(Collected data)
※ ※ ※

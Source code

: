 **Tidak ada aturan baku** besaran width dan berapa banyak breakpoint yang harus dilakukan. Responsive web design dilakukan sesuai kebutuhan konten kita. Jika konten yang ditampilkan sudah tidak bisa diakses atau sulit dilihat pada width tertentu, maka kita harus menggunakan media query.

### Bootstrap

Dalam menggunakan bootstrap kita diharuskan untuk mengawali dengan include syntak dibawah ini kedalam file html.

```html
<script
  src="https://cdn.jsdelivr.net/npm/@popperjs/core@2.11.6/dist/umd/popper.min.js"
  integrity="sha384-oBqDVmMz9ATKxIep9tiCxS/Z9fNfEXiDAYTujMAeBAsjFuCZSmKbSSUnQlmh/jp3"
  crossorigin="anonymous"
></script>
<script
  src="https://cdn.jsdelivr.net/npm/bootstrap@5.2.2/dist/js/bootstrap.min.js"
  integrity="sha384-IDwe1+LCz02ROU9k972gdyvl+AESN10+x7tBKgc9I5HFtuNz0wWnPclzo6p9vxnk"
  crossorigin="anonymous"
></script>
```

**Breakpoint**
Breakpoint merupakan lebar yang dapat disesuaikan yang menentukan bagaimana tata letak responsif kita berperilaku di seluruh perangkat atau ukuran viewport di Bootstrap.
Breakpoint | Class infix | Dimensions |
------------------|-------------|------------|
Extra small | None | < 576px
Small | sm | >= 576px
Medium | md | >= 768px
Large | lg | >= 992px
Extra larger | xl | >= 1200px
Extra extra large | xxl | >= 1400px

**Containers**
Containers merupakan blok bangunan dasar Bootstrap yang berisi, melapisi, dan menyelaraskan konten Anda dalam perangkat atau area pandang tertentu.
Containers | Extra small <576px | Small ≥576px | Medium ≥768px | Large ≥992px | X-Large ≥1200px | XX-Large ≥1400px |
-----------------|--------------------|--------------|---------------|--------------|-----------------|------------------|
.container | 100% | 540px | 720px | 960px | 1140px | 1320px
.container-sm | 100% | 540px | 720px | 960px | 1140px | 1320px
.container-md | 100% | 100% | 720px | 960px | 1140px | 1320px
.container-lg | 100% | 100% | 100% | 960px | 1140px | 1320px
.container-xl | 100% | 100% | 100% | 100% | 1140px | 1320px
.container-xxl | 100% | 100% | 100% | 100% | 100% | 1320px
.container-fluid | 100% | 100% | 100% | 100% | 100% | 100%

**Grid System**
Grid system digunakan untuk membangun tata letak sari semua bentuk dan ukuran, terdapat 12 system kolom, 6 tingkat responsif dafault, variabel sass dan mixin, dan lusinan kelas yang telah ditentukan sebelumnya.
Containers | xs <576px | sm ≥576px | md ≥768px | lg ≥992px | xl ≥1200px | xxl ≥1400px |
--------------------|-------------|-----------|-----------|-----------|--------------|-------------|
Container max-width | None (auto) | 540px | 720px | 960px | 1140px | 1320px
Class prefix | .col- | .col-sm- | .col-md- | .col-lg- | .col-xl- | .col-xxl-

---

※ ※ ※

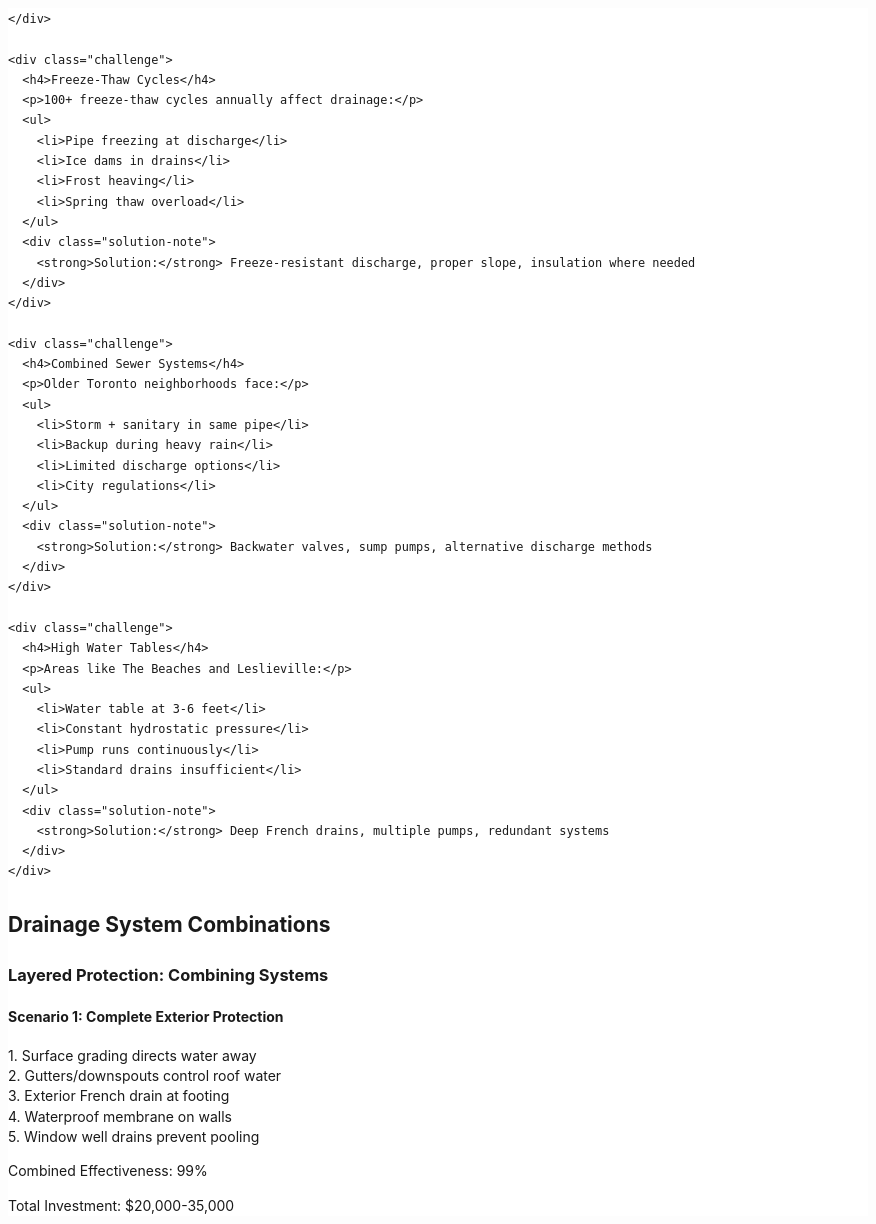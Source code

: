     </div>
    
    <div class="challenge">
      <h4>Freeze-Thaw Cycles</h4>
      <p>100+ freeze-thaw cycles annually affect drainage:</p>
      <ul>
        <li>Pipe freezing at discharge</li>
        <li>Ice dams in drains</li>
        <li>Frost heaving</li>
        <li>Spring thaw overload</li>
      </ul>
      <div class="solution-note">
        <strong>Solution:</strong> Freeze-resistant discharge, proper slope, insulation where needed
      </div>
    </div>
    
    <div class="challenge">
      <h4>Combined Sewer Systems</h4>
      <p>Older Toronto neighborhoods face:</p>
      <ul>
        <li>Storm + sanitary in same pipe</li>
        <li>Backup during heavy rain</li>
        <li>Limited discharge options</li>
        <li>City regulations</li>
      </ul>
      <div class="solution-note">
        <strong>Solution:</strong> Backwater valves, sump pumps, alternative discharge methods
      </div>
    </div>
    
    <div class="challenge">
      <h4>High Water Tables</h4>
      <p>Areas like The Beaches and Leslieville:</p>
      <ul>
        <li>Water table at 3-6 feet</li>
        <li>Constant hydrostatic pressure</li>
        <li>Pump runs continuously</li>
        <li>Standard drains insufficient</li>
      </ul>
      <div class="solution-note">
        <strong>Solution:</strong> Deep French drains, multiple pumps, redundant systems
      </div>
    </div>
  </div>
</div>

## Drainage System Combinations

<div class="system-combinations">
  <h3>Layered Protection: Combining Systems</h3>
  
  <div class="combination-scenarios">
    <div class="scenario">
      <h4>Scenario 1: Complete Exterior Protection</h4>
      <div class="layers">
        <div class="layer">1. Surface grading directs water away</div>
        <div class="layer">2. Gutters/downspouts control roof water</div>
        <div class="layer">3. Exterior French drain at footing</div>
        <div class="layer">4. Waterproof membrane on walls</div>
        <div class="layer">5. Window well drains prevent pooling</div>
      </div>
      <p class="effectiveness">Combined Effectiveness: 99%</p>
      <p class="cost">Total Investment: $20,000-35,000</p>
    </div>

※ ※ ※

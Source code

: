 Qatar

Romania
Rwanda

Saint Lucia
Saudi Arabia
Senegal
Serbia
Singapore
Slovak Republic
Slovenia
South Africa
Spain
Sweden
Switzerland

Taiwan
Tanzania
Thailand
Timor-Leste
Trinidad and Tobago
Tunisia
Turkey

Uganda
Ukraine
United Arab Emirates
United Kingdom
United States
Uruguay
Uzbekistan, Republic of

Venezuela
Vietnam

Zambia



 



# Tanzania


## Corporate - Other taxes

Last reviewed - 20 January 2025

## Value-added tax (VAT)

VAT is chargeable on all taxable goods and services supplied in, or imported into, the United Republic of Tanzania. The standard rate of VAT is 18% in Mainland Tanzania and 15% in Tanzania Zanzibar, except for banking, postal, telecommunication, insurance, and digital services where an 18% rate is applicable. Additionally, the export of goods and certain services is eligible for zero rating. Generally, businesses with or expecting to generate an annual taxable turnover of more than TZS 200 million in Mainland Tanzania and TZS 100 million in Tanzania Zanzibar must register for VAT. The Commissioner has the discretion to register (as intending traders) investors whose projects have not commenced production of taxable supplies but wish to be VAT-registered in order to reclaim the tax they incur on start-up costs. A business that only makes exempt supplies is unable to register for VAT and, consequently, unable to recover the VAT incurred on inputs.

※ ※ ※

PROBLEM TO SOLVE =
Reproduce exactly the lines above from the line with "Last reviewed - 20 January 2025" to the line with "## Value-added tax (VAT)", including both, and add nothing.

EXPECTED ANSWER =
Last reviewed - 20 January 2025

## Value-added tax (VAT)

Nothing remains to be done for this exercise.